▼▼▼

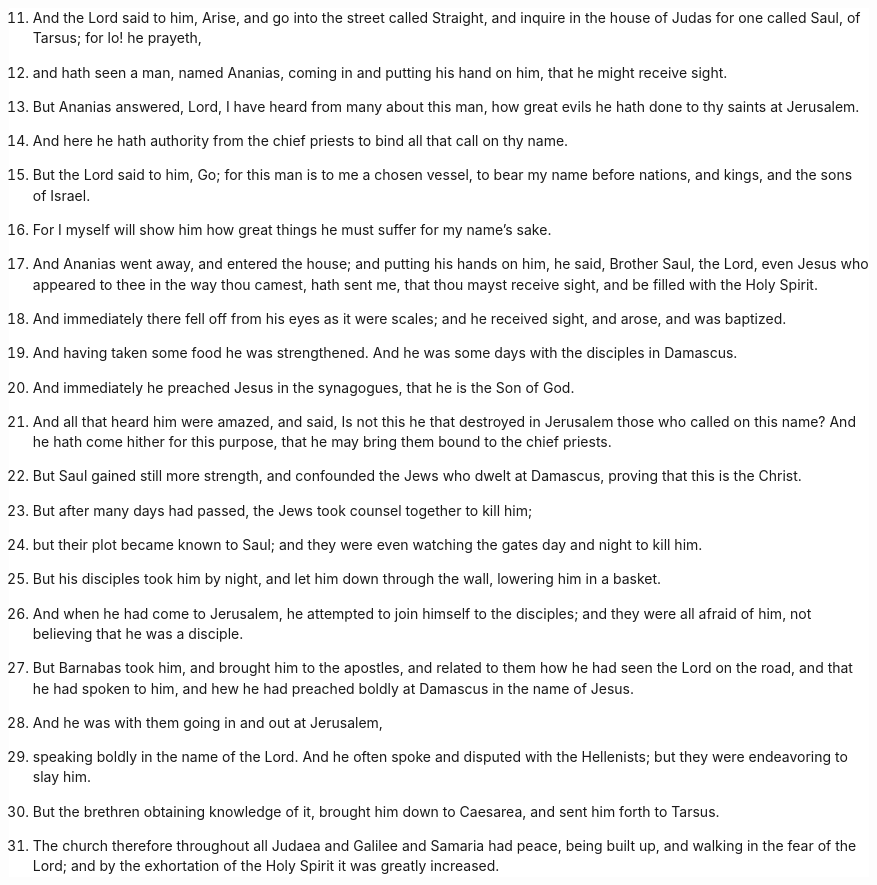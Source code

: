 11. And the Lord said to him, Arise, and go into the street called Straight, and inquire in the house of Judas for one called Saul, of Tarsus; for lo! he prayeth,

12. and hath seen a man, named Ananias, coming in and putting his hand on him, that he might receive sight.

13. But Ananias answered, Lord, I have heard from many about this man, how great evils he hath done to thy saints at Jerusalem.

14. And here he hath authority from the chief priests to bind all that call on thy name.

15. But the Lord said to him, Go; for this man is to me a chosen vessel, to bear my name before nations, and kings, and the sons of Israel.

16. For I myself will show him how great things he must suffer for my name’s sake.

17. And Ananias went away, and entered the house; and putting his hands on him, he said, Brother Saul, the Lord, even Jesus who appeared to thee in the way thou camest, hath sent me, that thou mayst receive sight, and be filled with the Holy Spirit.

18. And immediately there fell off from his eyes as it were scales; and he received sight, and arose, and was baptized.

19. And having taken some food he was strengthened. And he was some days with the disciples in Damascus.

20. And immediately he preached Jesus in the synagogues, that he is the Son of God.

21. And all that heard him were amazed, and said, Is not this he that destroyed in Jerusalem those who called on this name? And he hath come hither for this purpose, that he may bring them bound to the chief priests.

22. But Saul gained still more strength, and confounded the Jews who dwelt at Damascus, proving that this is the Christ.

23. But after many days had passed, the Jews took counsel together to kill him;

24. but their plot became known to Saul; and they were even watching the gates day and night to kill him.

25. But his disciples took him by night, and let him down through the wall, lowering him in a basket.

26. And when he had come to Jerusalem, he attempted to join himself to the disciples; and they were all afraid of him, not believing that he was a disciple.

27. But Barnabas took him, and brought him to the apostles, and related to them how he had seen the Lord on the road, and that he had spoken to him, and hew he had preached boldly at Damascus in the name of Jesus.

28. And he was with them going in and out at Jerusalem,

29. speaking boldly in the name of the Lord. And he often spoke and disputed with the Hellenists; but they were endeavoring to slay him.

30. But the brethren obtaining knowledge of it, brought him down to Caesarea, and sent him forth to Tarsus.

31. The church therefore throughout all Judaea and Galilee and Samaria had peace, being built up, and walking in the fear of the Lord; and by the exhortation of the Holy Spirit it was greatly increased.
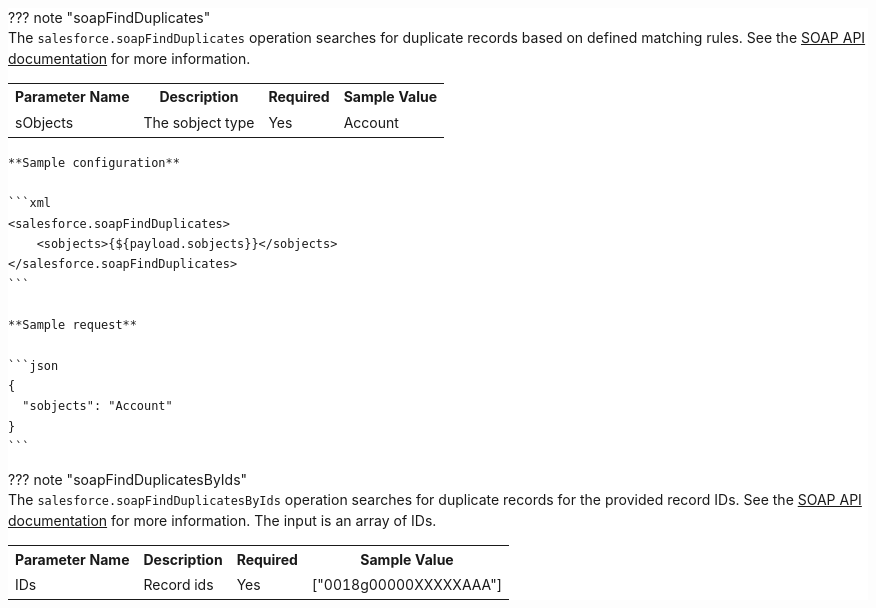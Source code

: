 ??? note "soapFindDuplicates"  
    The `salesforce.soapFindDuplicates` operation searches for duplicate records based on defined matching rules. See the [SOAP API documentation](https://developer.salesforce.com/docs/atlas.en-us.api.meta/api/sforce_api_calls_findduplicates.htm) for more information.
    <table>
        <tr>
            <th>Parameter Name</th>
            <th>Description</th>
            <th>Required</th>
            <th>Sample Value</th>
        </tr>
        <tr>
            <td>sObjects</td>
            <td>The sobject type</td>
            <td>Yes</td>
            <td>Account</td>
        </tr>
    </table>
    
    **Sample configuration**
    
    ```xml
    <salesforce.soapFindDuplicates>
        <sobjects>{${payload.sobjects}}</sobjects>
    </salesforce.soapFindDuplicates>
    ```
    
    **Sample request**
    
    ```json
    {
      "sobjects": "Account"
    }
    ```

??? note "soapFindDuplicatesByIds"  
    The `salesforce.soapFindDuplicatesByIds` operation searches for duplicate records for the provided record IDs. See the [SOAP API documentation](https://developer.salesforce.com/docs/atlas.en-us.api.meta/api/sforce_api_calls_findduplicatesbyids.htm) for more information. The input is an array of IDs.
    <table>
        <tr>
            <th>Parameter Name</th>
            <th>Description</th>
            <th>Required</th>
            <th>Sample Value</th>
        </tr>
        <tr>
            <td>IDs</td>
            <td>Record ids</td>
            <td>Yes</td>
            <td>["0018g00000XXXXXAAA"]</td>
        </tr>
    </table>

▲▲▲

Work instruction:
Only one stretch of the data above is needed. Restate it word for word, from the line containing "15. But the" through the line containing "17. And Ananias", both ends included.

Result:
15. But the Lord said to him, Go; for this man is to me a chosen vessel, to bear my name before nations, and kings, and the sons of Israel.

16. For I myself will show him how great things he must suffer for my name’s sake.

17. And Ananias went away, and entered the house; and putting his hands on him, he said, Brother Saul, the Lord, even Jesus who appeared to thee in the way thou camest, hath sent me, that thou mayst receive sight, and be filled with the Holy Spirit.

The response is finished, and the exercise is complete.